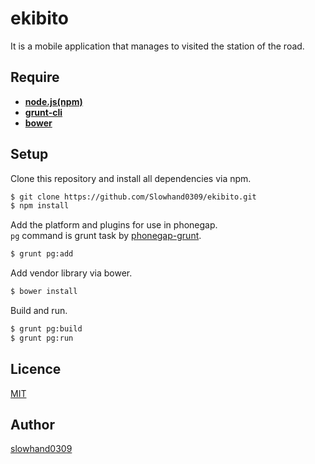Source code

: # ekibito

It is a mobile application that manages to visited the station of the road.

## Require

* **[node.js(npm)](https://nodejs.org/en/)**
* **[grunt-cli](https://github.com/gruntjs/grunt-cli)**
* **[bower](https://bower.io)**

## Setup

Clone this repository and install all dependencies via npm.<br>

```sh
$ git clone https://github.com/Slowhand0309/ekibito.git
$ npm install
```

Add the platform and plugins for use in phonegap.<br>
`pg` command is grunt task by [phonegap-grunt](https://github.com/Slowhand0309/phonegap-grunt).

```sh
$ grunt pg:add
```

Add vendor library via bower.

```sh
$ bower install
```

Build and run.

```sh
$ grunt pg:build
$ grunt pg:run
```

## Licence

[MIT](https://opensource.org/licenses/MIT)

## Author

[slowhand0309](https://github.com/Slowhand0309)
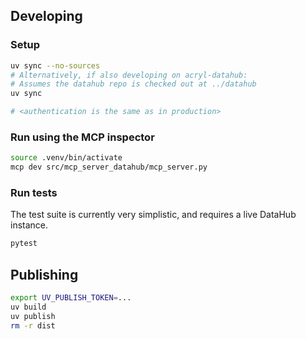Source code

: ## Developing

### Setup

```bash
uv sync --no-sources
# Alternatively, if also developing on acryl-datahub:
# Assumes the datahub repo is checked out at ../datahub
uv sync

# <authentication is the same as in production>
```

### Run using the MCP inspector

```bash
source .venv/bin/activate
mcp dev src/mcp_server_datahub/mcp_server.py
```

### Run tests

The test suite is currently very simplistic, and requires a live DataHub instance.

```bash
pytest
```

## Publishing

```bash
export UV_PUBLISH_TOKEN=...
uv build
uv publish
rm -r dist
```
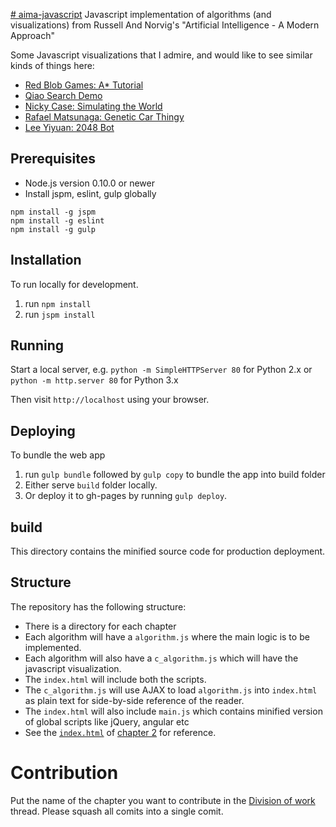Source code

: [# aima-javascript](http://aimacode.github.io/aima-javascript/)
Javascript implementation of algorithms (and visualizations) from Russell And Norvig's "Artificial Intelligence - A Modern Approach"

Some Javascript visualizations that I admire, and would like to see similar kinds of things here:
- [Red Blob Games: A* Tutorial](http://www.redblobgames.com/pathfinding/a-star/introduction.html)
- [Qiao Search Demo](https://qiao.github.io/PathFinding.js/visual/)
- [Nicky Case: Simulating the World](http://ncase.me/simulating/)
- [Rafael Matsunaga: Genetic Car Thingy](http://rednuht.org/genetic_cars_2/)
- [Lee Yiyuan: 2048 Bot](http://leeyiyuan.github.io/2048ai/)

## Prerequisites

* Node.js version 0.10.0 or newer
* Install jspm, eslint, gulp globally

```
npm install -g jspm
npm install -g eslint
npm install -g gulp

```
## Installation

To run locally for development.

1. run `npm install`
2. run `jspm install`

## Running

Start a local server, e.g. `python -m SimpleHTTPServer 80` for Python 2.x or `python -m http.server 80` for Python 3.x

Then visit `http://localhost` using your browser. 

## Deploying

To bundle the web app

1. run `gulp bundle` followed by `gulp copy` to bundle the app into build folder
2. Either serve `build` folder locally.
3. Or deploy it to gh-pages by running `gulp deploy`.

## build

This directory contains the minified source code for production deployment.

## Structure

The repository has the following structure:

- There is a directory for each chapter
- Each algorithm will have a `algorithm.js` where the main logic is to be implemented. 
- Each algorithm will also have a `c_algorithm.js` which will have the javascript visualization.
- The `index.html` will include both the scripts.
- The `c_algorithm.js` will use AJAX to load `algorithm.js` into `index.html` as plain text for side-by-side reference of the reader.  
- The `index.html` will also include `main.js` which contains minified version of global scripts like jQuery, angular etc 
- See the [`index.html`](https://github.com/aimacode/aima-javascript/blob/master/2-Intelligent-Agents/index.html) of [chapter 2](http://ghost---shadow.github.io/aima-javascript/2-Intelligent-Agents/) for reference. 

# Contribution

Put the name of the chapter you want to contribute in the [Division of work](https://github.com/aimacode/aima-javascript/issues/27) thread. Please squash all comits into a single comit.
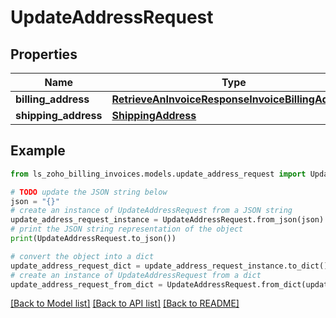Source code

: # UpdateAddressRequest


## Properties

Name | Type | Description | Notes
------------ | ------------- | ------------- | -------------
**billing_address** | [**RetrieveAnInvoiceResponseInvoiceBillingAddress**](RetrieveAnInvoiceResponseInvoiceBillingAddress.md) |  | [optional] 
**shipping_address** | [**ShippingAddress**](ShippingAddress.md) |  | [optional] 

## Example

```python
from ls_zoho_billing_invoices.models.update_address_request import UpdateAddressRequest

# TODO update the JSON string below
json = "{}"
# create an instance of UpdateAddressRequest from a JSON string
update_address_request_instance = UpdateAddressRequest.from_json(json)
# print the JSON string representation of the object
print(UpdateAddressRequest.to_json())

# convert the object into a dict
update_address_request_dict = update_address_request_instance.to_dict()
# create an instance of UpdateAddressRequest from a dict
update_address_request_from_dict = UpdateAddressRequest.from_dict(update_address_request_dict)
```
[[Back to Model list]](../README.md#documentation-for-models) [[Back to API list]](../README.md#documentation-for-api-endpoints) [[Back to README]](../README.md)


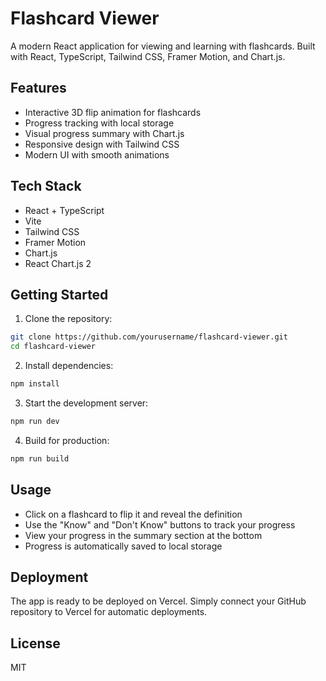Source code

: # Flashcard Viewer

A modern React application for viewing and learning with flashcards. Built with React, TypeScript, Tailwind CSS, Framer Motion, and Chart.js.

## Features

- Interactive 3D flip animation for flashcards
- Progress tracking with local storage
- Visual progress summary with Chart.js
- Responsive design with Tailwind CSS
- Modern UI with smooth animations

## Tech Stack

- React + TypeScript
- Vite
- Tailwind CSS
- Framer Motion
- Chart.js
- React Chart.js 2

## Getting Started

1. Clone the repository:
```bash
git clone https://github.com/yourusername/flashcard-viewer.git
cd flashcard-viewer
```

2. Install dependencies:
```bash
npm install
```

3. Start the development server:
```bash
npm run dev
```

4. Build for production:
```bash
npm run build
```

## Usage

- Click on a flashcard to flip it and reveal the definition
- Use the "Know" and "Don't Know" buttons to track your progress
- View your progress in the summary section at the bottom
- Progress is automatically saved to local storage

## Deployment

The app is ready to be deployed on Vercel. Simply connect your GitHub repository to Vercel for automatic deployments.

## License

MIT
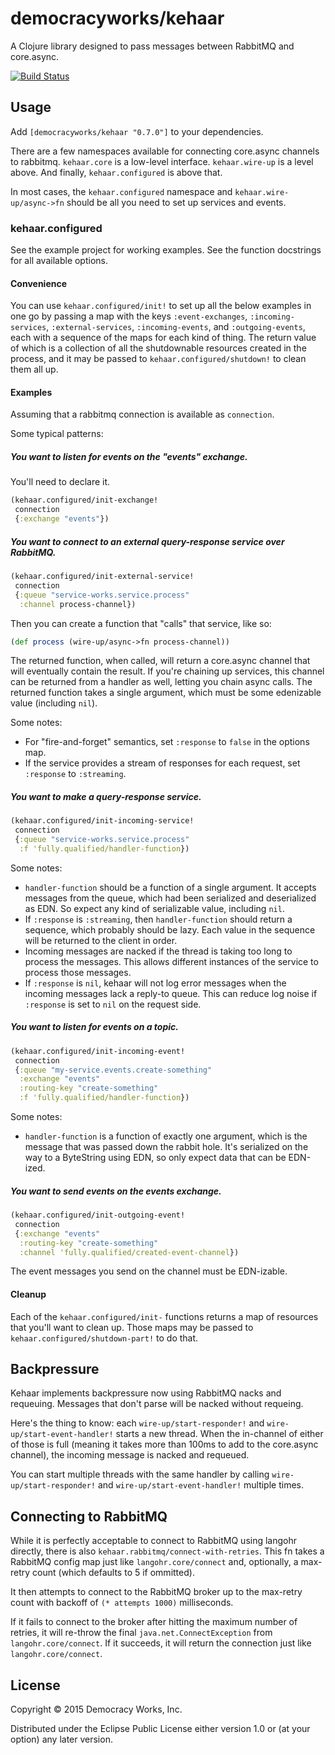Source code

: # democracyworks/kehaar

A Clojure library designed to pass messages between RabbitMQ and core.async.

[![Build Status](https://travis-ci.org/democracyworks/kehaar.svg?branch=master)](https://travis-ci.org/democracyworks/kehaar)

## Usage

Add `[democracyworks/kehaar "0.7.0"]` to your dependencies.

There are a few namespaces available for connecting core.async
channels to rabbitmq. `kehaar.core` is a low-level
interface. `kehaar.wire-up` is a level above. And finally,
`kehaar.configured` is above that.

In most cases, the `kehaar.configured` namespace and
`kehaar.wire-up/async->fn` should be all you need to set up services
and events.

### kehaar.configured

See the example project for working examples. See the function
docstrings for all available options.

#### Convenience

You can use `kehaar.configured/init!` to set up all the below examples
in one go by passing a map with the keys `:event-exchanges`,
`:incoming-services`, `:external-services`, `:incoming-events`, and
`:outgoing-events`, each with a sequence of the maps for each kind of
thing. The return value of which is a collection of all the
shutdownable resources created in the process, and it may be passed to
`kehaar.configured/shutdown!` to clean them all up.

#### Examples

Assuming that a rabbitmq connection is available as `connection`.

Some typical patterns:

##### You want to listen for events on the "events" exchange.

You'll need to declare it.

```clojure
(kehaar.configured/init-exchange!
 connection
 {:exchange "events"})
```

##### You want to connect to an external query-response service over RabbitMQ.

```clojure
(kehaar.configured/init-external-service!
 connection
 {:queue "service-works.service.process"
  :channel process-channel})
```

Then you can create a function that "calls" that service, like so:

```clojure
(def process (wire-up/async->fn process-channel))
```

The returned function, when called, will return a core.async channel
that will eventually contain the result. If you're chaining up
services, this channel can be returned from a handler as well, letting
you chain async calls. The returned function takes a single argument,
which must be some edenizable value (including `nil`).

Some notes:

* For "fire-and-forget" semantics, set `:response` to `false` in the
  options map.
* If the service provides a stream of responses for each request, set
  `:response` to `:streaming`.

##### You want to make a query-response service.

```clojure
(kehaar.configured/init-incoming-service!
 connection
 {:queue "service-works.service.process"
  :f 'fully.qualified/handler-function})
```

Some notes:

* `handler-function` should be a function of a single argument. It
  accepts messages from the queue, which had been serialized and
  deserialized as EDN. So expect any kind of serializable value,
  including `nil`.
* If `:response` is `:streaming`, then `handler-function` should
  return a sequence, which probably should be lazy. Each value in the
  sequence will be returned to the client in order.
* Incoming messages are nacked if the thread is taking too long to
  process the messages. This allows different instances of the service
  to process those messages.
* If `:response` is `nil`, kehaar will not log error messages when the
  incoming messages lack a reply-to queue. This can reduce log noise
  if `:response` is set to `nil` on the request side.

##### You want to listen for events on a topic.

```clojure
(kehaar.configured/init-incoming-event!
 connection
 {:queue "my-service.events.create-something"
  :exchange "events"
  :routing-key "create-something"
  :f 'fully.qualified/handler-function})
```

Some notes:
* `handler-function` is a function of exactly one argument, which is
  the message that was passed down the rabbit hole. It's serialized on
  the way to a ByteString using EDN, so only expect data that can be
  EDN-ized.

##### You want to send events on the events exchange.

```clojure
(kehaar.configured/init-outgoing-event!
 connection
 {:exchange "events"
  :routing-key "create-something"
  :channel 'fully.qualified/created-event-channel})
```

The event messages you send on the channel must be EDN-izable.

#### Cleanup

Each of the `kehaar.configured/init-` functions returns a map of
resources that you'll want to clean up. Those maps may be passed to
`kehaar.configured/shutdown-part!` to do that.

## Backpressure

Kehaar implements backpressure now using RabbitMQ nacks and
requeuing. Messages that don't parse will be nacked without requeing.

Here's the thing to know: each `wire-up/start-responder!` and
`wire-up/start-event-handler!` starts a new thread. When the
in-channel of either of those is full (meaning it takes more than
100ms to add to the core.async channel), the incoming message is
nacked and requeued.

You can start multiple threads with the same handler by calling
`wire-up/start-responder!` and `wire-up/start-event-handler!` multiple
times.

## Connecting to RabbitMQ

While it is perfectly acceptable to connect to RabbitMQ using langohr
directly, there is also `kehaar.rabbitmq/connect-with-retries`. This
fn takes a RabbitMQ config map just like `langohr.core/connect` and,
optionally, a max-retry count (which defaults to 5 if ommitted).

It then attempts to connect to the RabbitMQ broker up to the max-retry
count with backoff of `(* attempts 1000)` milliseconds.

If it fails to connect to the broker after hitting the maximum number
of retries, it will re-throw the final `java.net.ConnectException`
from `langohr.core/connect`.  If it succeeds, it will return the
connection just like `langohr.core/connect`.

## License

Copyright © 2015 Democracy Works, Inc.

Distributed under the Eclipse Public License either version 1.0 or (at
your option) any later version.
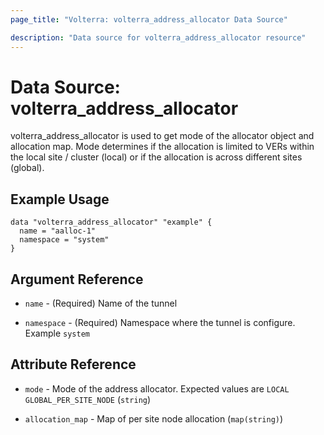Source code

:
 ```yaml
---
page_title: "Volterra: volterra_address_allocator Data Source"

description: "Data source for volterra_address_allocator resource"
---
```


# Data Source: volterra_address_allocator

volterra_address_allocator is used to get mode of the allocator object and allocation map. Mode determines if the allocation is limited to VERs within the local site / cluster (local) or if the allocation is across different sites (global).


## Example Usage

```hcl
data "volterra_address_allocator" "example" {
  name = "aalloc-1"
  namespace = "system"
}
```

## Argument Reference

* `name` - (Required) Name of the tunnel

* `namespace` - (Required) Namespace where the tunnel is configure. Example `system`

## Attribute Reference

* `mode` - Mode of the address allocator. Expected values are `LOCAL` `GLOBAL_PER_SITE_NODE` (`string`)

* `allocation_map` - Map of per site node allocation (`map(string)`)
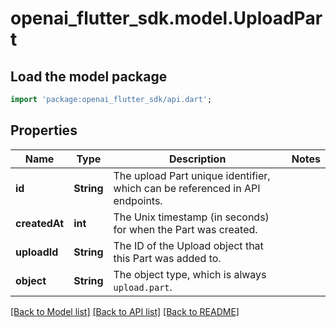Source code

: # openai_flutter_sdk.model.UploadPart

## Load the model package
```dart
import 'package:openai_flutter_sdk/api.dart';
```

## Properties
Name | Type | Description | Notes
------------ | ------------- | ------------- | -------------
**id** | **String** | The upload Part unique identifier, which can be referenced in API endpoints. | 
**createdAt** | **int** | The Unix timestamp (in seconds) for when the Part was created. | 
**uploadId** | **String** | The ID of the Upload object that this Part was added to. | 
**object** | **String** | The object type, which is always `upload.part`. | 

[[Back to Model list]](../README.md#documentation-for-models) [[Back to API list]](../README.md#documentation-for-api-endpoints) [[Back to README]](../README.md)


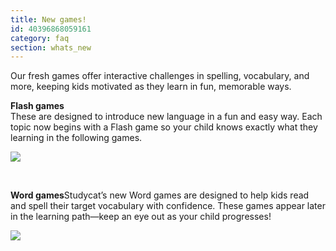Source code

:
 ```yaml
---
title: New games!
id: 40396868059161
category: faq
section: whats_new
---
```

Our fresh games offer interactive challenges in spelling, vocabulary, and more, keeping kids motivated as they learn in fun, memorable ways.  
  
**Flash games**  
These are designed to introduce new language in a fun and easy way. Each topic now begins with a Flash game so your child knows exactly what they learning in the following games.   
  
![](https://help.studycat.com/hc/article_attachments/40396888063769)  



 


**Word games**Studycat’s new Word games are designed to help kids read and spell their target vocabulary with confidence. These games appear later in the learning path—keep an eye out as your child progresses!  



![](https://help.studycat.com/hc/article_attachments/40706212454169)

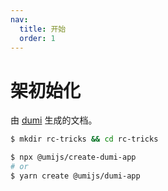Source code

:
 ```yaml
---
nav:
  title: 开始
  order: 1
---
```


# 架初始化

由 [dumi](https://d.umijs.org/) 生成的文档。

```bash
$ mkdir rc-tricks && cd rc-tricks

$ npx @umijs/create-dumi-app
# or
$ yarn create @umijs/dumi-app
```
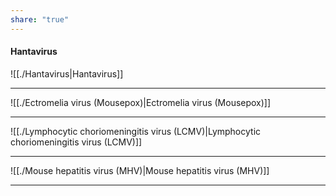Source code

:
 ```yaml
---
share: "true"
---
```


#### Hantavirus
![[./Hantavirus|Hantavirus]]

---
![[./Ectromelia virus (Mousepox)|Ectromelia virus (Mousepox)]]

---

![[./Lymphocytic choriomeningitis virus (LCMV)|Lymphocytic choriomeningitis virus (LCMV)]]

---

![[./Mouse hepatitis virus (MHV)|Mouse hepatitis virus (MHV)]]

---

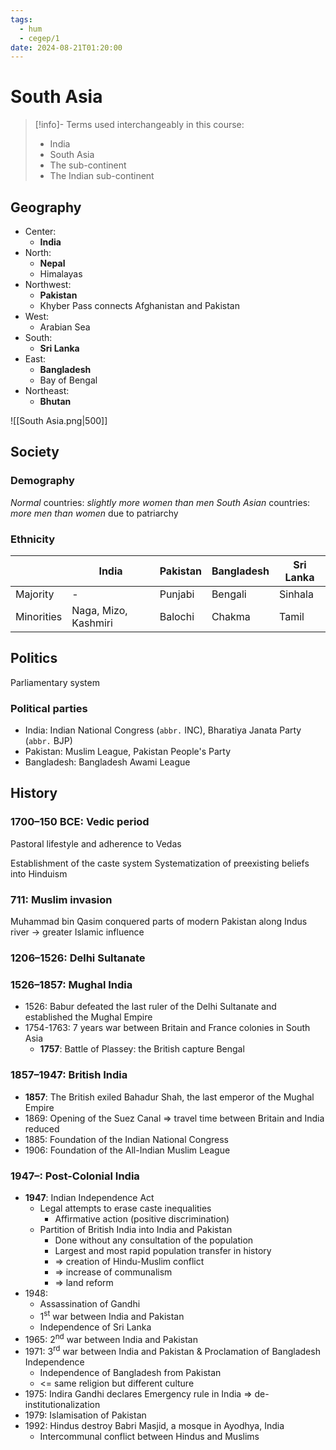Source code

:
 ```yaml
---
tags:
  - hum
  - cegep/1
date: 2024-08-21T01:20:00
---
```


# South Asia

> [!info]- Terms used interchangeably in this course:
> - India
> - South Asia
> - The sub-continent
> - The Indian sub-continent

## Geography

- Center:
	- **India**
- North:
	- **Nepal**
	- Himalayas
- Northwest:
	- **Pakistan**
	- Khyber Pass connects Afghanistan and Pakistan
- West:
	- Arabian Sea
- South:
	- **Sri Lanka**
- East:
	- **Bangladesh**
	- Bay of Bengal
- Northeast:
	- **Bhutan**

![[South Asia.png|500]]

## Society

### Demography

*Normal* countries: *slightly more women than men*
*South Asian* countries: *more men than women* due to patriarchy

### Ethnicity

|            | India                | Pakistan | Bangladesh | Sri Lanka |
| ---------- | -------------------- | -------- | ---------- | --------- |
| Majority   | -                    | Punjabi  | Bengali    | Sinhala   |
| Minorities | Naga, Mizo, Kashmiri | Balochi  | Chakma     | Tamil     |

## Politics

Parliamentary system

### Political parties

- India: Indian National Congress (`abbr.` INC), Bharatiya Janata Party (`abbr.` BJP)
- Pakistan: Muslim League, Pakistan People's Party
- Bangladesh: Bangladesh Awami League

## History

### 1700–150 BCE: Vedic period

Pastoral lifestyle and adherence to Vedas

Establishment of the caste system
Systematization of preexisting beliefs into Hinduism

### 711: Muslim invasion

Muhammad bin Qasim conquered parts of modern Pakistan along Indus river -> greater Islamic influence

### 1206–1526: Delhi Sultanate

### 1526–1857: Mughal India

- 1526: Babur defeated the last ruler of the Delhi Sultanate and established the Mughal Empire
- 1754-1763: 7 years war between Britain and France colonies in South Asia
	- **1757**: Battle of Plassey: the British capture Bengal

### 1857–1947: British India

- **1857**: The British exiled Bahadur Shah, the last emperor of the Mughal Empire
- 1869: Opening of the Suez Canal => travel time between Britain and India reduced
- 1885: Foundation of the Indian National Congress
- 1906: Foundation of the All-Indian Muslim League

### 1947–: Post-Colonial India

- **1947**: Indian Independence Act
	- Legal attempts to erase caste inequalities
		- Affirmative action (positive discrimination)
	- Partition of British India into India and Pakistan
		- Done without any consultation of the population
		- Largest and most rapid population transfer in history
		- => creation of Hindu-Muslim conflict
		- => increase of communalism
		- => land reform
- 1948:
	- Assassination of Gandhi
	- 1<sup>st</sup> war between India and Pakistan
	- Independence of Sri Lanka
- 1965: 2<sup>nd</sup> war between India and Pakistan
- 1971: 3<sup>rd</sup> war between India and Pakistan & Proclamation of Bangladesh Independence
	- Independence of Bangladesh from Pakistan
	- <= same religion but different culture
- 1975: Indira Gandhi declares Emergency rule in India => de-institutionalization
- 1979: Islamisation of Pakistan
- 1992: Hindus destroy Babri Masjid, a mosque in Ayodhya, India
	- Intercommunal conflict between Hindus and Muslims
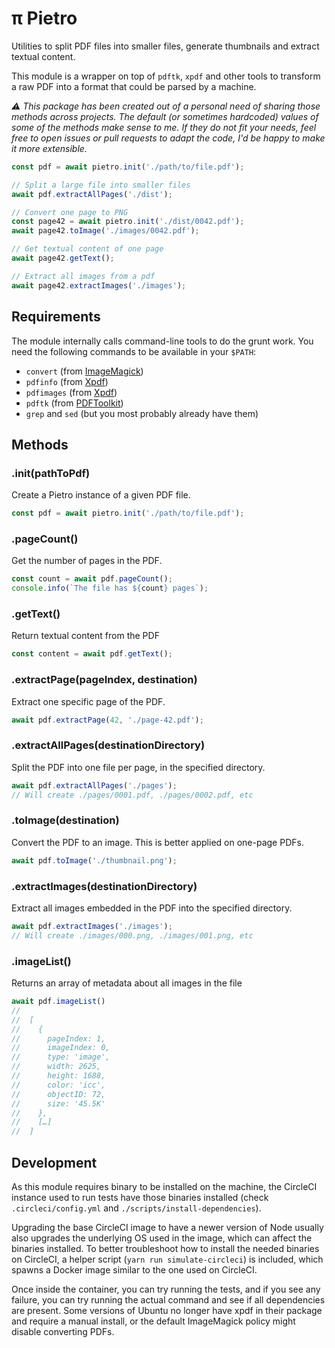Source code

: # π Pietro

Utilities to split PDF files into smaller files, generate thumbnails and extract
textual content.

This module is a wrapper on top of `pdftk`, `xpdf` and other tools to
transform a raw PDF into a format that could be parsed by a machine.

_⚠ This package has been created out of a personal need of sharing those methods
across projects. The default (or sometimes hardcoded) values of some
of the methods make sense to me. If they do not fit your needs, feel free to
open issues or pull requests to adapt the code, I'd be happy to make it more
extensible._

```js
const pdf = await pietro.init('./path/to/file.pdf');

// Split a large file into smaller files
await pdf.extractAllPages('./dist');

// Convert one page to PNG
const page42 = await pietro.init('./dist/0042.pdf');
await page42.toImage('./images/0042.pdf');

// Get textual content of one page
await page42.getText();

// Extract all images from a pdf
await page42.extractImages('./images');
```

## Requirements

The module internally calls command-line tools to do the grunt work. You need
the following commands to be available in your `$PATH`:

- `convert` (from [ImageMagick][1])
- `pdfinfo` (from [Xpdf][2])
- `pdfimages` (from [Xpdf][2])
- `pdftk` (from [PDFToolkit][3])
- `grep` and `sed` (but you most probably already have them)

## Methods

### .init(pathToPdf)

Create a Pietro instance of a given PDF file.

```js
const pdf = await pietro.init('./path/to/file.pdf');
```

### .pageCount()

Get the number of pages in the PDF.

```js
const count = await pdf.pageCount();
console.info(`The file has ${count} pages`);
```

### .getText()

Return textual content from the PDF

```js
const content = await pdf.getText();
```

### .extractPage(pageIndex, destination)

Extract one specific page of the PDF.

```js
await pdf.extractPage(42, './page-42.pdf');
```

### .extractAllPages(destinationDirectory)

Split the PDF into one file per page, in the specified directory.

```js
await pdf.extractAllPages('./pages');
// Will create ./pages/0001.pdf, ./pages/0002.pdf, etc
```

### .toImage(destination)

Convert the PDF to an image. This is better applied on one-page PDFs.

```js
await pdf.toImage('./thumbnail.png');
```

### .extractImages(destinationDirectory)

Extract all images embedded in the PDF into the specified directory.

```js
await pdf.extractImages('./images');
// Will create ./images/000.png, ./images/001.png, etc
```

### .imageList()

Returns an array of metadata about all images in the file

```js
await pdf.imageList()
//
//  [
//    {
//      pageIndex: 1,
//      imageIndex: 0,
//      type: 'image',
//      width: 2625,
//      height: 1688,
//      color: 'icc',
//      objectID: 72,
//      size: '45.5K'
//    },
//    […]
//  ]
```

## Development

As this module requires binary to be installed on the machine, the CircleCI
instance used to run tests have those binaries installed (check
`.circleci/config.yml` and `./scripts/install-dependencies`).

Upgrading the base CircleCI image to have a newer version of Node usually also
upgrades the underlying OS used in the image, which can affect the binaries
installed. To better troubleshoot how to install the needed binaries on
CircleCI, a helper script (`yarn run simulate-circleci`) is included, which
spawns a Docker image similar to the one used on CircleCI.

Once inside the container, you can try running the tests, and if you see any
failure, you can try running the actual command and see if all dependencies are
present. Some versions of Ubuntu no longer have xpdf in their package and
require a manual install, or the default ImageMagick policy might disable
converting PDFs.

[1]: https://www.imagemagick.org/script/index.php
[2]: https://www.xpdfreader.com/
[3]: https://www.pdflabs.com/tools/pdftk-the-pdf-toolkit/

****************

WHAT YOU SHOULD DO:
Filter the records above and return every line that holds the word "order".

SOLVED EXERCISE:
  sequence will be returned to the client in order.
  order: 1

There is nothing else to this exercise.